* What to produce: Take the data below and extract the lines from the one with "就是我们的时间标准是以事件时" to the one with "2. To demonstrate", inclusive, exactly as written.
----------
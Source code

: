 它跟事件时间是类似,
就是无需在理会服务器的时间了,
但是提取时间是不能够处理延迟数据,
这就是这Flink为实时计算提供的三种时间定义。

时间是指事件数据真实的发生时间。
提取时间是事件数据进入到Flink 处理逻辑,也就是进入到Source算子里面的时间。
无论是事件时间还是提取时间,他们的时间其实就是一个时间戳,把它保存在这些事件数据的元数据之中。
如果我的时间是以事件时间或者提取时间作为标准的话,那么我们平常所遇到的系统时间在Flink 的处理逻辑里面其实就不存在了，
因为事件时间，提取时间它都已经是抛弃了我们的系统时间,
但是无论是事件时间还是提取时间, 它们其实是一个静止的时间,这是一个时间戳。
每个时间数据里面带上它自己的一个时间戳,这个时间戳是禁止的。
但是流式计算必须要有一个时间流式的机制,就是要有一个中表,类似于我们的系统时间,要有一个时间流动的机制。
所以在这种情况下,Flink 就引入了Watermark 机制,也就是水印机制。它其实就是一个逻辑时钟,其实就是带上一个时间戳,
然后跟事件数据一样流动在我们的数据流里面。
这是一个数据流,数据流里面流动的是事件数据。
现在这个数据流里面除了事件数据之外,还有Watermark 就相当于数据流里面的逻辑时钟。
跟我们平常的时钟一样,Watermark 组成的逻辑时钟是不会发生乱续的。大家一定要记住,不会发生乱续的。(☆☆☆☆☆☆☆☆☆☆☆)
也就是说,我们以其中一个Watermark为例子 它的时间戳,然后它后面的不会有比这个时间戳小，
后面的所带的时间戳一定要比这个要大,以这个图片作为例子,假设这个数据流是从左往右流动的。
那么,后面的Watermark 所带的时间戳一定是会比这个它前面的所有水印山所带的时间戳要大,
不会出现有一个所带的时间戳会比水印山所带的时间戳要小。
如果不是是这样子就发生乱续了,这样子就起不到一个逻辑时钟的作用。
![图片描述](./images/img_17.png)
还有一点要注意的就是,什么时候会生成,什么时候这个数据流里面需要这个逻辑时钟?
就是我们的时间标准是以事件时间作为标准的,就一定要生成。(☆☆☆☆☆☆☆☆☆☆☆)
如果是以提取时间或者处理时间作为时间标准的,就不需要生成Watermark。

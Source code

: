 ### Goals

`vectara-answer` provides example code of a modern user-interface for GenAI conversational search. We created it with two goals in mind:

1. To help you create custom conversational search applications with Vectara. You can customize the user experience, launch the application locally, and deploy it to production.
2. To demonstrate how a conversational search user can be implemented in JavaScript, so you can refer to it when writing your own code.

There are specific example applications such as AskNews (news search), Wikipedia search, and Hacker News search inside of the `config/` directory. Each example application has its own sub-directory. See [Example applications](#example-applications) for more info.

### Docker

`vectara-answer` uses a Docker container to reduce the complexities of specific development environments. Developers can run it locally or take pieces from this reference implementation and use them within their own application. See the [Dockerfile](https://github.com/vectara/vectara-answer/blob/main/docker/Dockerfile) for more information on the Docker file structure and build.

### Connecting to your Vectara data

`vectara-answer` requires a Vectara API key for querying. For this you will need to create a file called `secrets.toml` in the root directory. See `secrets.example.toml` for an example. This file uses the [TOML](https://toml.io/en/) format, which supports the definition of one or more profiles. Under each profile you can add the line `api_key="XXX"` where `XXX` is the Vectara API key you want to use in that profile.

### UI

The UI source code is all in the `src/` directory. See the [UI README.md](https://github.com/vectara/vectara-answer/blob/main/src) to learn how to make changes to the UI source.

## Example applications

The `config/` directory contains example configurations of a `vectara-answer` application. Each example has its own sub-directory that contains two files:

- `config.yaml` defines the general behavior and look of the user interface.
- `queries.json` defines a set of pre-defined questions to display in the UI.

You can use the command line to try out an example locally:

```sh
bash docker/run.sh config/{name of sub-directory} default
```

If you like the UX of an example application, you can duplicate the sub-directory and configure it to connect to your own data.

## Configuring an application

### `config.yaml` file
----------
* Result of this task:
就是我们的时间标准是以事件时间作为标准的,就一定要生成。(☆☆☆☆☆☆☆☆☆☆☆)
如果是以提取时间或者处理时间作为时间标准的,就不需要生成Watermark。

Source code

: ### Goals

`vectara-answer` provides example code of a modern user-interface for GenAI conversational search. We created it with two goals in mind:

1. To help you create custom conversational search applications with Vectara. You can customize the user experience, launch the application locally, and deploy it to production.
2. To demonstrate how a conversational search user can be implemented in JavaScript, so you can refer to it when writing your own code.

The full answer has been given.